ガイドラインにあるよう各地での実証実験を見ると旧市街地の細い路地や、荷物の積載、シートベルトの設置がなされています。
 横浜では2 期までの実証実験が終わっています。今後は自動車と混ざって走行する実験からその問題点を明らかにしていきます。またこうした実証実験は公益目的で終わるのではなく最終的にビジネスとして定着させなければならないと考え、ビジネスモデル化することを最終目的に実証実験を行っています。
 
 先週末、兵庫県淡路島での実験について発表が行われました。自動車のルートが本州と四国につながったことで観光地として観光振興という側面、高齢化によって合理的な交通機関が無くなったことから高齢者支援の側面から超小型モビリティの導入が必要な地域です。
今後2 週間の実証実験が行われます。他にも、目的は様々ですが、こうした実験を各地の自治体とともに始めているところです。
 このように超小型EV は、自動車であること以上に、エネルギーのインフラとしてどう活用するか、あるいは新しいモビリティをどう提供できるかというところで将来のスマート社会の実現に対して、貢献できる・貢献しなければならない領域であると考えています。

会場参加者との意見交換では

 Q.中小企業も車を作れるのではないかという望みを持っています。
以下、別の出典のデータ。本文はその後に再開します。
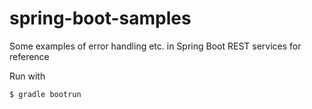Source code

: # spring-boot-samples

Some examples of error handling etc. in Spring Boot REST services for reference

Run with 

    $ gradle bootrun
    
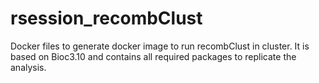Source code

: # rsession_recombClust
Docker files to generate docker image to run recombClust in cluster. It is based on Bioc3.10 and contains all required packages to replicate the analysis.
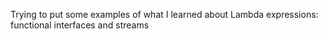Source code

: Trying to put some examples of what I learned about Lambda expressions: functional interfaces and streams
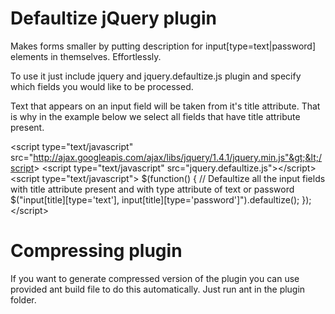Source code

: Defaultize jQuery plugin
========================

Makes forms smaller by putting description for input[type=text|password] elements in themselves. Effortlessly.

To use it just include jquery and jquery.defaultize.js plugin and specify which fields you would like to be processed.

Text that appears on an input field will be taken from it's title attribute. That is why in the example below we select all fields that have title attribute present.

  &lt;script type="text/javascript" src="http://ajax.googleapis.com/ajax/libs/jquery/1.4.1/jquery.min.js"&gt;&lt;/script&gt;
  &lt;script type="text/javascript" src="jquery.defaultize.js"&gt;&lt;/script&gt;
  &lt;script type="text/javascript"&gt;
    $(function() {
      // Defaultize all the input fields with title attribute present and with type attribute of text or password
      $("input[title][type='text'], input[title][type='password']").defaultize();
    });
  &lt;/script&gt;

Compressing plugin
==================
If you want to generate compressed version of the plugin you can use provided ant build file to do this automatically. Just run ant in the plugin folder.

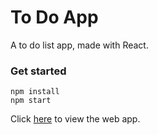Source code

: # To Do App #

A to do list app, made with React.

### Get started ###

`npm install`  
`npm start`

Click [here](https://my-todo-csfnmmsprl.now.sh/) to view the web app.

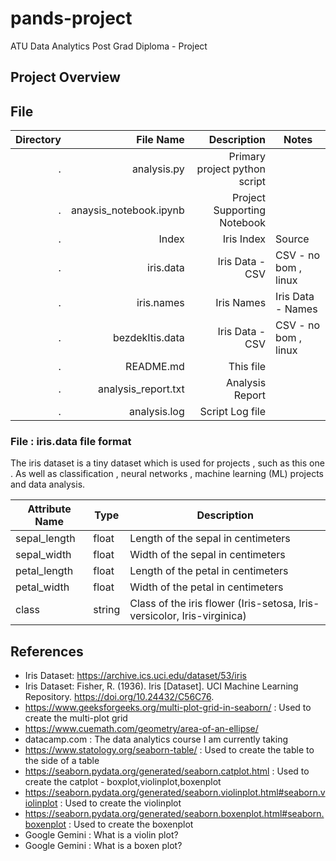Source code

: # pands-project
ATU Data Analytics Post Grad Diploma - Project

## Project Overview

## File

| Directory     | File Name             | Description                            | Notes                         |
|--------------:|----------------------:|---------------------------------------:|-------------------------------|
| .             | analysis.py           | Primary project python script          |                               |
| .             | anaysis_notebook.ipynb| Project Supporting Notebook            |                               |
| .             | Index                 | Iris Index                             | Source                        |
| .             | iris.data             | Iris Data - CSV                        | CSV - no bom , linux          |
| .             | iris.names            | Iris Names                             | Iris Data - Names             |
| .             | bezdekItis.data       | Iris Data - CSV                        | CSV - no bom , linux          |
| .             | README.md             | This file                              |                               |
| .             | analysis_report.txt   | Analysis Report                        |                               | 
| .             | analysis.log          | Script Log file                        |                               |   

### File : iris.data file format

The iris dataset is a tiny dataset which is used for projects , such as this one . As well as classification , neural networks , machine learning (ML) projects and data analysis.


| Attribute Name | Type    | Description                                                                 |
|----------------|---------|-----------------------------------------------------------------------------|
| sepal_length   | float   | Length of the sepal in centimeters                                          |
| sepal_width    | float   | Width of the sepal in centimeters                                           |
| petal_length   | float   | Length of the petal in centimeters                                          |
| petal_width    | float   | Width of the petal in centimeters                                           |
| class          | string  | Class of the iris flower (Iris-setosa, Iris-versicolor, Iris-virginica)     |
## References

- Iris Dataset: https://archive.ics.uci.edu/dataset/53/iris
- Iris Dataset: Fisher, R. (1936). Iris [Dataset]. UCI Machine Learning Repository. https://doi.org/10.24432/C56C76.
- https://www.geeksforgeeks.org/multi-plot-grid-in-seaborn/   : Used to create the multi-plot grid
- https://www.cuemath.com/geometry/area-of-an-ellipse/
- datacamp.com : The data analytics course I am currently taking
- https://www.statology.org/seaborn-table/ : Used to create the table to the side of a table
- https://seaborn.pydata.org/generated/seaborn.catplot.html : Used to create the catplot - boxplot,violinplot,boxenplot
- https://seaborn.pydata.org/generated/seaborn.violinplot.html#seaborn.violinplot : Used to create the violinplot
- https://seaborn.pydata.org/generated/seaborn.boxenplot.html#seaborn.boxenplot : Used to create the boxenplot
- Google Gemini : What is a violin plot?
- Google Gemini : What is a boxen plot?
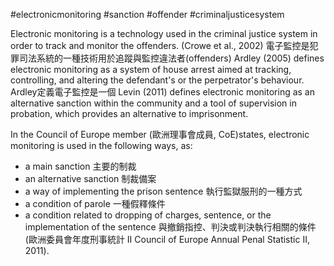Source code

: #electronicmonitoring #sanction #offender #criminaljusticesystem

Electronic monitoring is a technology used in the criminal justice system in order to track and monitor the offenders. (Crowe et al., 2002)
電子監控是犯罪司法系統的一種技術用於追蹤與監控違法者(offenders)
Ardley (2005) defines electronic monitoring as a system of house arrest aimed at tracking, controlling, and altering the defendant's or the perpetrator's behaviour.
Ardley定義電子監控是一個
Levin (2011) defines electronic monitoring as an alternative sanction within the community and a tool of supervision in probation, which provides an alternative to imprisonment.

In the Council of Europe member (歐洲理事會成員, CoE)states, electronic monitoring is used in the following ways, as: 
- a main sanction  主要的制裁
- an alternative sanction 制裁備案 
- a way of implementing the prison sentence  執行監獄服刑的一種方式
- a condition of parole 一種假釋條件
- a condition related to dropping of charges, sentence, or the implementation of the sentence 與撤銷指控、判決或判決執行相關的條件(歐洲委員會年度刑事統計 II Council of Europe Annual Penal Statistic II, 2011).

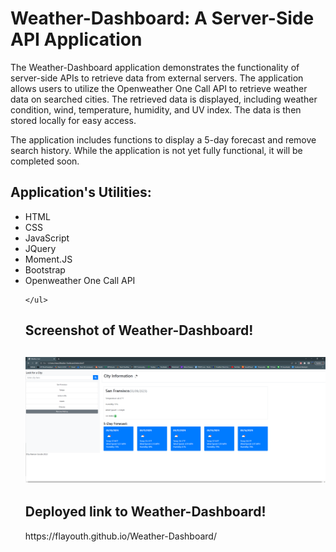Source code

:  <body>
    <h1>Weather-Dashboard: A Server-Side API Application</h1>
    <p>The Weather-Dashboard application demonstrates the functionality of server-side APIs to retrieve data from external servers. The application allows users to utilize the Openweather One Call API to retrieve weather data on searched cities. The retrieved data is displayed, including weather condition, wind, temperature, humidity, and UV index. The data is then stored locally for easy access.</p>
    <p>The application includes functions to display a 5-day forecast and remove search history. While the application is not yet fully functional, it will be completed soon.</p>
    <h2>Application's Utilities:</h2>
    <ul>
      <li>HTML</li>
      <li>CSS</li>
      <li>JavaScript</li>
      <li>JQuery</li>
      <li>Moment.JS</li>
      <li>Bootstrap</li>
      <li>Openweather One Call API</li>

    </ul>
 <h2>Screenshot of Weather-Dashboard!<h2>
  
  
![Current state of application](screenshott.png)

    
    
    
<h2> Deployed link to Weather-Dashboard!</h2>
https://flayouth.github.io/Weather-Dashboard/
  </body>
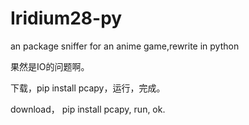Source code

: # Iridium28-py
an package sniffer for an anime game,rewrite in python

果然是IO的问题啊。

下载，pip install pcapy，运行，完成。

download， pip install pcapy, run, ok.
しかし、大手が入ってくるマーケットでは中小が参入しにくいという機運がありますが、大手メーカーとしては、中小が何とかしていこう、という市場をどうしたいと思っていますか?

 A.(市場については)未知数なところではありますが、本格的に参入するには実証を重ねるなどかなり時間がかかると思われます。
中小を一切排除するものではありません。最終的に競争になるかもしれませんが、その経験知見のないところで経験知見を分け合うとか、知恵としていただくとかいう方向になっていくのではないでしょうか。対決どうこうではなく、お互いの知見を上手く活かし合いたいというのが思うところです。